Les exemples de camaraderie, de solidarité entre les combattants font-ils aussi partie des images pieuses?

Oui et non. Il y eut indéniablement de la camaraderie et de la solidarité, comme dans toute communauté humaine. Mais l'esprit de corps n'existe que dans un cercle très restreint, disons celui de l'escouade. C'est la vingtaine ou la trentaine de gars avec qui on passe ses journées et ses nuits. Au-delà, tout est permis. On ira piquer des montres ou des pièces manquantes aux escouades voisines. Parfois même, aux époques de disette, on ira leur voler de la nourriture. Naturellement, c'est un aspect minoré dans la correspondance avec les familles ou dans les mémoires. Mais la détérioration psychologique des hommes est telle que, à en croire certains observateurs, fort peu prenaient la peine d'ajuster leur tir lorsqu'ils apercevaient l'ennemi. Ils se contentaient de décharger leur arme et… leur angoisse. De même, après douze ou quinze mois de feu, de nombreux officiers perdaient la raison ou devenaient complètement neurasthéniques. 

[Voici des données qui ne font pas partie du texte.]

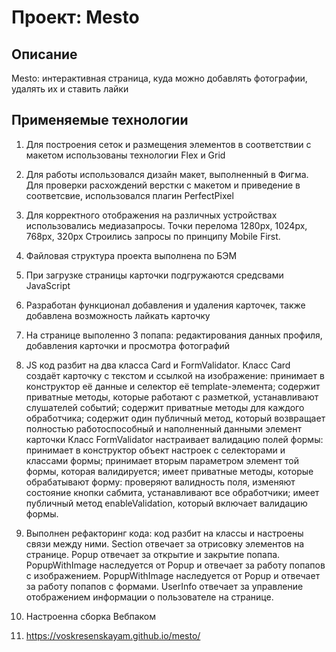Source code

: # Проект: Mesto

## Описание
Mesto: интерактивная страница, куда можно добавлять фотографии, удалять их и ставить лайки

## Применяемые технологии 
1. Для построения сеток и размещения элементов в соответствии с макетом
использованы технологии Flex и Grid

2. Для работы использовался дизайн макет, выполненный в Фигма. Для проверки 
расхождений верстки с макетом и приведение в соответсвие, использовался плагин PerfectPixel

3. Для корректного отображения на различных устройствах использовались медиазапросы. Точки перелома 1280px, 1024px, 768px, 320px
Строились запросы по принципу Mobile First.

4. Файловая структура проекта выполнена по БЭМ

5. При загрузке страницы карточки подгружаются средсвами JavaScript

6. Разработан функционал добавления и удаления карточек, также добавлена возможность лайкать карточку

7. На странице выполенно 3 попапа: редактирования данных профиля, добавления карточки и просмотра фотографий

8. JS код разбит на два класса Card и FormValidator.
Класс Card создаёт карточку с текстом и ссылкой на изображение:
принимает в конструктор её данные и селектор её template-элемента;
содержит приватные методы, которые работают с разметкой, устанавливают слушателей событий;
содержит приватные методы для каждого обработчика;
содержит один публичный метод, который возвращает полностью работоспособный и наполненный данными элемент карточки
Класс FormValidator настраивает валидацию полей формы:
принимает в конструктор объект настроек с селекторами и классами формы;
принимает вторым параметром элемент той формы, которая валидируется;
имеет приватные методы, которые обрабатывают форму: проверяют валидность поля, изменяют состояние кнопки сабмита, устанавливают все обработчики;
имеет публичный метод enableValidation, который включает валидацию формы.

9. Выполнен рефакторинг кода: код разбит на классы и настроены связи между ними.
Section отвечает за отрисовку элементов на странице.
Popup  отвечает за открытие и закрытие попапа.
PopupWithImage наследуется  от Popup и отвечает за работу попапов с изображением.
PopupWithImage наследуется  от Popup и отвечает за работу попапов с формами.
UserInfo отвечает за управление отображением информации о пользователе на странице.

11. Настроенна сборка Вебпаком

12. https://voskresenskayam.github.io/mesto/


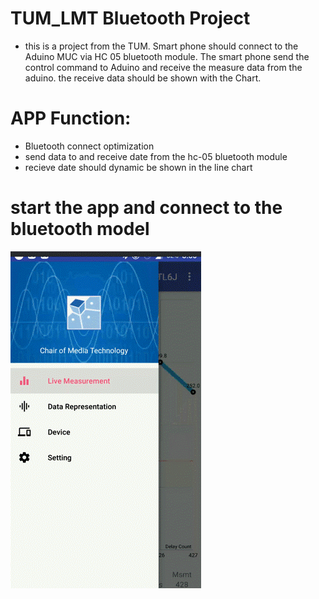 
# TUM_LMT Bluetooth Project
* this is a project from the TUM. Smart phone should connect to the Aduino MUC via HC 05 bluetooth module. The smart phone send the control command to Aduino and receive the measure data from the aduino. the receive data should be shown with the Chart.

# APP Function:
* Bluetooth connect optimization
* send data to and receive date from the hc-05 bluetooth module
* recieve date should dynamic be shown in the line chart

# start the app and connect to the bluetooth model
![image](https://github.com/SickoOrange/TUM-Bluetooth-Project/blob/master/GuideImage/app.gif ) 






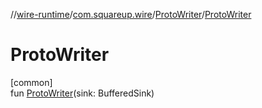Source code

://[wire-runtime](../../../index.md)/[com.squareup.wire](../index.md)/[ProtoWriter](index.md)/[ProtoWriter](-proto-writer.md)

# ProtoWriter

[common]\
fun [ProtoWriter](-proto-writer.md)(sink: BufferedSink)
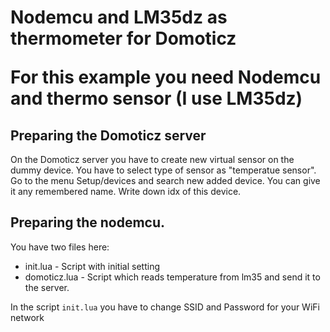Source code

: <h1>Nodemcu and LM35dz as thermometer for Domoticz</p>
<p>For this example you need Nodemcu and thermo sensor (I use LM35dz)</p>
<h2>Preparing the Domoticz server</h2>
<p>On the Domoticz server you have to create new virtual sensor on the dummy device. You have to select type of sensor as "temperatue sensor". Go to the menu Setup/devices and search new added device. You can give it any remembered name. Write down idx of this device.</p>
<h2>Preparing the nodemcu.</h2>
<p>You have two files here:</p>
<ul>
<li>init.lua - Script with initial setting
<li>domoticz.lua - Script which reads temperature from lm35 and send it to the server.
</ul>
<p>In the script <code>init.lua</code> you have to change SSID and Password for your WiFi network</p>
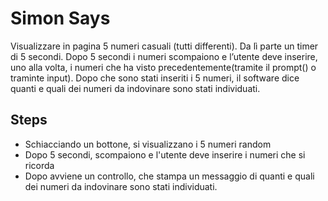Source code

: Simon Says
===
Visualizzare in pagina 5 numeri casuali (tutti differenti). Da lì parte un timer di 5 secondi.
Dopo 5 secondi i numeri scompaiono e l’utente deve inserire, uno alla volta, i numeri che ha visto precedentemente(tramite il prompt() o traminte input).
Dopo che sono stati inseriti i 5 numeri, il software dice quanti e quali dei numeri da indovinare sono stati individuati.


## Steps

- Schiacciando un bottone, si visualizzano i 5 numeri random
- Dopo 5 secondi, scompaiono e l'utente deve inserire i numeri che si ricorda
- Dopo avviene un controllo, che stampa un messaggio di quanti e quali dei numeri da indovinare sono stati individuati.



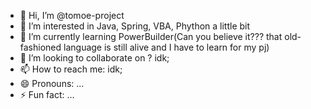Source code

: - 👋 Hi, I’m @tomoe-project
- 👀 I’m interested in Java, Spring, VBA, Phython a little bit
- 🌱 I’m currently learning PowerBuilder(Can you believe it??? that old-fashioned language is still alive and I have to learn for my pj)
- 💞️ I’m looking to collaborate on ? idk;
- 📫 How to reach me: idk;
- 😄 Pronouns: ...
- ⚡ Fun fact: ...

<!---
tomoe-project/tomoe-project is a ✨ special ✨ repository because its `README.md` (this file) appears on your GitHub profile.
You can click the Preview link to take a look at your changes.
--->
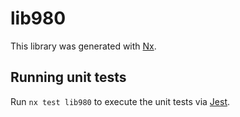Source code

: # lib980

This library was generated with [Nx](https://nx.dev).

## Running unit tests

Run `nx test lib980` to execute the unit tests via [Jest](https://jestjs.io).
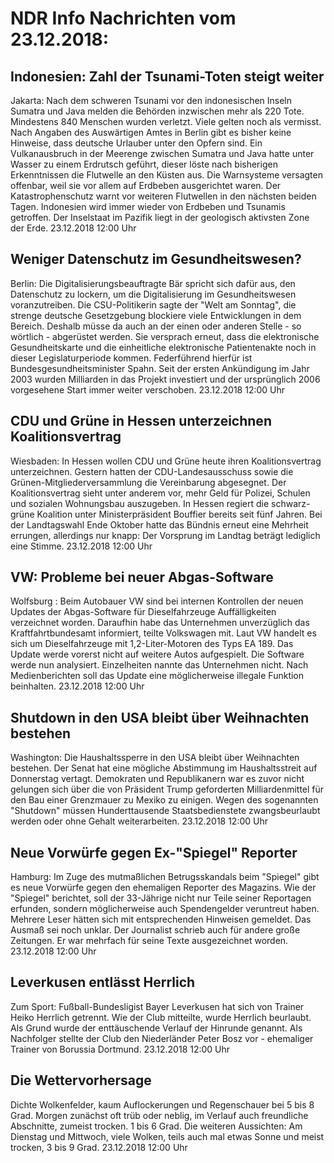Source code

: # NDR Info Nachrichten vom 23.12.2018:


## Indonesien: Zahl der Tsunami-Toten steigt weiter
Jakarta: Nach dem schweren Tsunami vor den indonesischen Inseln Sumatra und Java melden die Behörden inzwischen mehr als 220 Tote. Mindestens 840 Menschen wurden verletzt. Viele gelten noch als vermisst. Nach Angaben des Auswärtigen Amtes in Berlin gibt es bisher keine Hinweise, dass deutsche Urlauber unter den Opfern sind. Ein Vulkanausbruch in der Meerenge zwischen Sumatra und Java hatte unter Wasser zu einem Erdrutsch geführt, dieser löste nach bisherigen Erkenntnissen die Flutwelle an den Küsten aus. Die Warnsysteme versagten offenbar, weil sie vor allem auf Erdbeben ausgerichtet waren. Der Katastrophenschutz warnt vor weiteren Flutwellen in den nächsten beiden Tagen. Indonesien wird immer wieder von Erdbeben und Tsunamis getroffen. Der Inselstaat im Pazifik liegt in der geologisch aktivsten Zone der Erde. 23.12.2018 12:00 Uhr 

## Weniger Datenschutz im Gesundheitswesen?
Berlin: Die Digitalisierungsbeauftragte Bär spricht sich dafür aus, den Datenschutz zu lockern, um die Digitalisierung im Gesundheitswesen voranzutreiben. Die CSU-Politikerin sagte der "Welt am Sonntag", die strenge deutsche Gesetzgebung blockiere viele Entwicklungen in dem Bereich. Deshalb müsse da auch an der einen oder anderen Stelle - so wörtlich - abgerüstet werden. Sie versprach erneut, dass die elektronische Gesundheitskarte und die einheitliche elektronische Patientenakte noch in dieser Legislaturperiode kommen. Federführend hierfür ist Bundesgesundheitsminister Spahn. Seit der ersten Ankündigung im Jahr 2003 wurden Milliarden in das Projekt investiert und der ursprünglich 2006 vorgesehene Start immer weiter verschoben. 23.12.2018 12:00 Uhr 

## CDU und Grüne in Hessen unterzeichnen Koalitionsvertrag
Wiesbaden: In Hessen wollen CDU und Grüne heute ihren Koalitionsvertrag unterzeichnen. Gestern hatten der CDU-Landesausschuss sowie die Grünen-Mitgliederversammlung die Vereinbarung abgesegnet. Der Koalitionsvertrag sieht unter anderem vor, mehr Geld für Polizei, Schulen und sozialen Wohnungsbau auszugeben. In Hessen regiert die schwarz-grüne Koalition unter Ministerpräsident Bouffier bereits seit fünf Jahren. Bei der Landtagswahl Ende Oktober hatte das Bündnis erneut eine Mehrheit errungen, allerdings nur knapp: Der Vorsprung im Landtag beträgt lediglich eine Stimme. 23.12.2018 12:00 Uhr 

## VW: Probleme bei neuer Abgas-Software
Wolfsburg : Beim Autobauer VW sind bei internen Kontrollen der neuen Updates der Abgas-Software für Dieselfahrzeuge Auffälligkeiten verzeichnet worden. Daraufhin habe das Unternehmen unverzüglich das Kraftfahrtbundesamt informiert, teilte Volkswagen mit. Laut VW handelt es sich um Dieselfahrzeuge mit 1,2-Liter-Motoren des Typs EA 189. Das Update werde vorerst nicht auf weitere Autos aufgespielt. Die Software werde nun analysiert. Einzelheiten nannte das Unternehmen nicht. Nach Medienberichten soll das Update eine möglicherweise illegale Funktion beinhalten. 23.12.2018 12:00 Uhr 

## Shutdown in den USA bleibt über Weihnachten bestehen
Washington:	Die Haushaltssperre in den USA bleibt über Weihnachten bestehen. Der Senat hat eine mögliche Abstimmung im Haushaltsstreit auf Donnerstag vertagt. Demokraten und Republikanern war es zuvor nicht gelungen sich über die von Präsident Trump geforderten Milliardenmittel für den Bau einer Grenzmauer zu Mexiko zu einigen. Wegen des sogenannten "Shutdown" müssen Hunderttausende Staatsbedienstete zwangsbeurlaubt werden oder ohne Gehalt weiterarbeiten. 23.12.2018 12:00 Uhr 

## Neue Vorwürfe gegen Ex-"Spiegel" Reporter
Hamburg: Im Zuge des mutmaßlichen Betrugsskandals beim "Spiegel" gibt es neue Vorwürfe gegen den ehemaligen Reporter des Magazins. Wie der "Spiegel" berichtet, soll der 33-Jährige nicht nur Teile seiner Reportagen erfunden, sondern möglicherweise auch Spendengelder veruntreut haben. Mehrere Leser hätten sich mit entsprechenden Hinweisen gemeldet. Das Ausmaß sei noch unklar. Der Journalist schrieb auch für andere große Zeitungen. Er war mehrfach für seine Texte ausgezeichnet worden. 23.12.2018 12:00 Uhr 

## Leverkusen entlässt Herrlich
Zum Sport:   Fußball-Bundesligist Bayer Leverkusen hat sich von Trainer Heiko Herrlich getrennt. Wie der Club mitteilte, wurde Herrlich beurlaubt. Als Grund wurde der enttäuschende Verlauf der Hinrunde genannt. Als Nachfolger stellte der Club den Niederländer Peter Bosz vor - ehemaliger Trainer von Borussia Dortmund. 23.12.2018 12:00 Uhr 

## Die Wettervorhersage
Dichte Wolkenfelder, kaum Auflockerungen und Regenschauer bei 5 bis 8 Grad. Morgen zunächst oft trüb oder neblig, im Verlauf auch freundliche Abschnitte, zumeist trocken. 1 bis 6 Grad. Die weiteren Aussichten: Am Dienstag und Mittwoch, viele Wolken, teils auch mal etwas Sonne und meist trocken, 3 bis 9 Grad. 23.12.2018 12:00 Uhr 
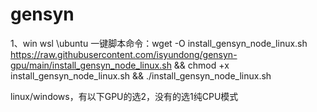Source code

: # gensyn


1、win wsl \ubuntu 一键脚本命令：wget -O install_gensyn_node_linux.sh https://raw.githubusercontent.com/isyundong/gensyn-gpu/main/install_gensyn_node_linux.sh && chmod +x install_gensyn_node_linux.sh && ./install_gensyn_node_linux.sh


linux/windows，有以下GPU的选2，没有的选1纯CPU模式

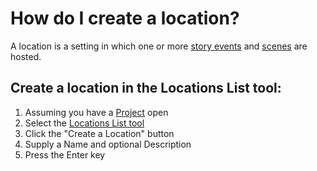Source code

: # How do I create a location?

A location is a setting in which one or more [story events](/What%20is%.../a%20Story%20Event.md) and [scenes](/What%20is%.../a%20Scene.md) are hosted. 

## Create a location in the Locations List tool:

1. Assuming you have a [Project](/What%20is%.../a%20Project.md) open
2. Select the [Locations List tool](/What%20is%.../the%20Locations%20List%20Tool.md)
3. Click the "Create a Location" button
4. Supply a Name and optional Description
5. Press the Enter key




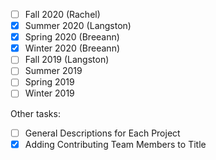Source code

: - [ ] Fall 2020 (Rachel)
- [x] Summer 2020 (Langston)
- [x] Spring 2020 (Breeann)
- [x] Winter 2020 (Breeann)
- [ ] Fall 2019 (Langston)
- [ ] Summer 2019
- [ ] Spring 2019
- [ ] Winter 2019

Other tasks: 
- [ ] General Descriptions for Each Project 
- [x] Adding Contributing Team Members to Title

Dans votre livre, vous expliquez aussi que cette guerre n'a pas seulement été une histoire d'hommes.

En effet. Contrairement à tout ce que l'on a pu dire, elle a aussi été une histoire de femmes. Les femmes sont omniprésentes à la guerre. En pensée, en rêve, mais aussi… physiquement. Ce qui a attiré mon attention, là encore, ce sont non pas les archives militaires – elles sont muettes sur ce point – mais la presse médicale et les articles faisant état du nombre effarant de maladies vénériennes. Dans chaque armée d'Europe, on a dénombré à peu près 500 000 syphilis ou autres pathologies vénériennes. Il est avéré qu'il se trouvait des femmes à proximité de la zone des combats. La plupart des armées ont installé des bordels. L'armée française, quant à elle, favorisa discrètement leur ouverture et les contrôla sur le plan sanitaire. Le système avait d'ailleurs été expérimenté pendant les guerres coloniales. Cela m'a conduit aussi à m'interroger sur la modification des relations hommes-femmes provoquée par la guerre. A côté de la prostituée, il reste en effet la femme aimée, sublimée, celle que l'on voudrait trouver ou retrouver. Mais, chez certains, la femme finit aussi par être mise en accusation. Pourquoi? Parce que la femme, c'est l'arrière, c'est l'embusquée; on lui en veut d'avoir laissé partir les hommes sans rien dire, sans rien faire, de les avoir laissés s'engloutir, tous autant qu'ils étaient, dans cette communauté de souffrances.